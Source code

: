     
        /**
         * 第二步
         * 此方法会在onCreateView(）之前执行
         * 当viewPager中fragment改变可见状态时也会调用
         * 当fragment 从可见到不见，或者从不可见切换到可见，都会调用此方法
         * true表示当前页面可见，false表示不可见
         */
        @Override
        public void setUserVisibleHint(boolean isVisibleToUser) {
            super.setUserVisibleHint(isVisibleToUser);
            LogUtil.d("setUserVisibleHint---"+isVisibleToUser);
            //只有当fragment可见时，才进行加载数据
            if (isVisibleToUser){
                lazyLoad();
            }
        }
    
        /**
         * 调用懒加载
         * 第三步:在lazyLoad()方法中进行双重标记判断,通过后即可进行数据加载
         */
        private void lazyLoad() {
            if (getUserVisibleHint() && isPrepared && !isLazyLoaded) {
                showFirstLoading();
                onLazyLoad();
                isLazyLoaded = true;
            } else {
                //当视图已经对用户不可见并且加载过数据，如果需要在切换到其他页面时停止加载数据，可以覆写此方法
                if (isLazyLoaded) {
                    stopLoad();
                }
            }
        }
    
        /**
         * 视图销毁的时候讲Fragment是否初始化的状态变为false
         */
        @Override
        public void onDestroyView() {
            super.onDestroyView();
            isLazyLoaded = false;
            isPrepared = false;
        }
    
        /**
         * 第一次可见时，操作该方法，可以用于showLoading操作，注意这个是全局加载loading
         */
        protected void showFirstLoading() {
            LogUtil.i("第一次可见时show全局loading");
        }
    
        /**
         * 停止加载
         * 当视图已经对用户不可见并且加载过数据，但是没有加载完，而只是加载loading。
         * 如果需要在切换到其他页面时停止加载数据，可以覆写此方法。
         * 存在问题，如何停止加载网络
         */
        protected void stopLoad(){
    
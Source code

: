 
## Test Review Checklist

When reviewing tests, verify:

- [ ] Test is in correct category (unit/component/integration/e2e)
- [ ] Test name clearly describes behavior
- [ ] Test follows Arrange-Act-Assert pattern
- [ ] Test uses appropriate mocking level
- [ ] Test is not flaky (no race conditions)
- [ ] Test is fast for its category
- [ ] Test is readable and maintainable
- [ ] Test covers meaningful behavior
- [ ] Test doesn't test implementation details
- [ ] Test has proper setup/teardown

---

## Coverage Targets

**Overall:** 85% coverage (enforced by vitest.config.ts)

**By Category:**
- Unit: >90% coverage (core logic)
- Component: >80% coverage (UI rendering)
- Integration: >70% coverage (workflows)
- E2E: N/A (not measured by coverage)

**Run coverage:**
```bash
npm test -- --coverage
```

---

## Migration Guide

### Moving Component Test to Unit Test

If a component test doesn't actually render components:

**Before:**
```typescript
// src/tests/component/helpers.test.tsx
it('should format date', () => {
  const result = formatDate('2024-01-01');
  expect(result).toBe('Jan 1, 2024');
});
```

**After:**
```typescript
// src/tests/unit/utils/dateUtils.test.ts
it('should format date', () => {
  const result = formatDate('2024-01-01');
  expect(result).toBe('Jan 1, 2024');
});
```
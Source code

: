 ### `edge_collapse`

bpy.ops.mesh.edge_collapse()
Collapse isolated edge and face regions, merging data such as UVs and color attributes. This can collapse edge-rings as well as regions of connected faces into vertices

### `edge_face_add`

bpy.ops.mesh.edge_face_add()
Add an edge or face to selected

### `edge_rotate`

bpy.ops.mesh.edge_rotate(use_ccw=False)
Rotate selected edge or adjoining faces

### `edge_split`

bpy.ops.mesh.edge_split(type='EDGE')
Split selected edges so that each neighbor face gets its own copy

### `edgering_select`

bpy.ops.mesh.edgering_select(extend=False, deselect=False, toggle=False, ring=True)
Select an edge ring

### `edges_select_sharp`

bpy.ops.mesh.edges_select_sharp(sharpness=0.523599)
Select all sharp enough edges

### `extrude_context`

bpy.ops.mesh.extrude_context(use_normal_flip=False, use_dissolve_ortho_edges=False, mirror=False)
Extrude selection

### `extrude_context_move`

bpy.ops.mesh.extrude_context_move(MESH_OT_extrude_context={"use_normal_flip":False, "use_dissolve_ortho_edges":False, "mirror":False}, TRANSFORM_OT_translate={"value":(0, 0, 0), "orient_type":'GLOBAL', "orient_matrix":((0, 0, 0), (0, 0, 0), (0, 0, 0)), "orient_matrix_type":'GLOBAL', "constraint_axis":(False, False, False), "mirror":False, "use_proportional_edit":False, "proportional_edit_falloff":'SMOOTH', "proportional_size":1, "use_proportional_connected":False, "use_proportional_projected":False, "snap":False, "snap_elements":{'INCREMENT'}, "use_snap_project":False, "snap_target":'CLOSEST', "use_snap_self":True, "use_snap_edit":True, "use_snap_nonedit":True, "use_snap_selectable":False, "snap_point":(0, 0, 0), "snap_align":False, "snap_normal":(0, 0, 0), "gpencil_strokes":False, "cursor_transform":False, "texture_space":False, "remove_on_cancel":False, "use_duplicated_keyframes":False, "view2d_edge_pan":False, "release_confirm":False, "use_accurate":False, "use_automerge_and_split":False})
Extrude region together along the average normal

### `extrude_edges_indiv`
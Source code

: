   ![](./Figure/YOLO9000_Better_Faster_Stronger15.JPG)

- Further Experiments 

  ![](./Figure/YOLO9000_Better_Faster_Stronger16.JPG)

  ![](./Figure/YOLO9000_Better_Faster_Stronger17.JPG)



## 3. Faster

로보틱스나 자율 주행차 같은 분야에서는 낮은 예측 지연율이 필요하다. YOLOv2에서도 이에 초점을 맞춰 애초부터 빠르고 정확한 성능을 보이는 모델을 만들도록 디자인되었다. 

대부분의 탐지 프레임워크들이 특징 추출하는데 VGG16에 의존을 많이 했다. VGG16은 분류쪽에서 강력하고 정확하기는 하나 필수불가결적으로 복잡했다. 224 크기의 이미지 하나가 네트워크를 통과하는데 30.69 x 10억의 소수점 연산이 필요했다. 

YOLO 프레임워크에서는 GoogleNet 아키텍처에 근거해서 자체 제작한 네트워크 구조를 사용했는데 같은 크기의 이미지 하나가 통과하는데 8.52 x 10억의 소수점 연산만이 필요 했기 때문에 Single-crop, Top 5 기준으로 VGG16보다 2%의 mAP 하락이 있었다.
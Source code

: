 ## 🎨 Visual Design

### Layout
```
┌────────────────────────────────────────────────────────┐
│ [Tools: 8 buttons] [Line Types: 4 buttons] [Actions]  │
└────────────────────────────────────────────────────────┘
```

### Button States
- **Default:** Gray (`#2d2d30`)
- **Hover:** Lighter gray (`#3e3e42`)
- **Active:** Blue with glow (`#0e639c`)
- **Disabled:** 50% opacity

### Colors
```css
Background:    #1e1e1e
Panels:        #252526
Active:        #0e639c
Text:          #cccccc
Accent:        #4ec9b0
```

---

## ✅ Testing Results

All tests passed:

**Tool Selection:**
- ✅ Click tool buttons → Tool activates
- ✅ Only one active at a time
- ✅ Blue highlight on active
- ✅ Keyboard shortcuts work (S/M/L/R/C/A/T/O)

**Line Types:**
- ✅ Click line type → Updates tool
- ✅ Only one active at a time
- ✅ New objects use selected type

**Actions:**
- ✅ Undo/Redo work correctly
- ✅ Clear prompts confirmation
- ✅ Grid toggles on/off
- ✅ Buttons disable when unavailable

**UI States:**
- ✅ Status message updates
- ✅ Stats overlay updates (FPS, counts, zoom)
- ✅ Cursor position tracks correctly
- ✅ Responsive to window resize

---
*-*-*
• _TASK TO CARRY OUT_
Select every line of the material above holding the word "onDestroyView" and copy it.

• _ANSWER SECTION_
        public void onDestroyView() {
            super.onDestroyView();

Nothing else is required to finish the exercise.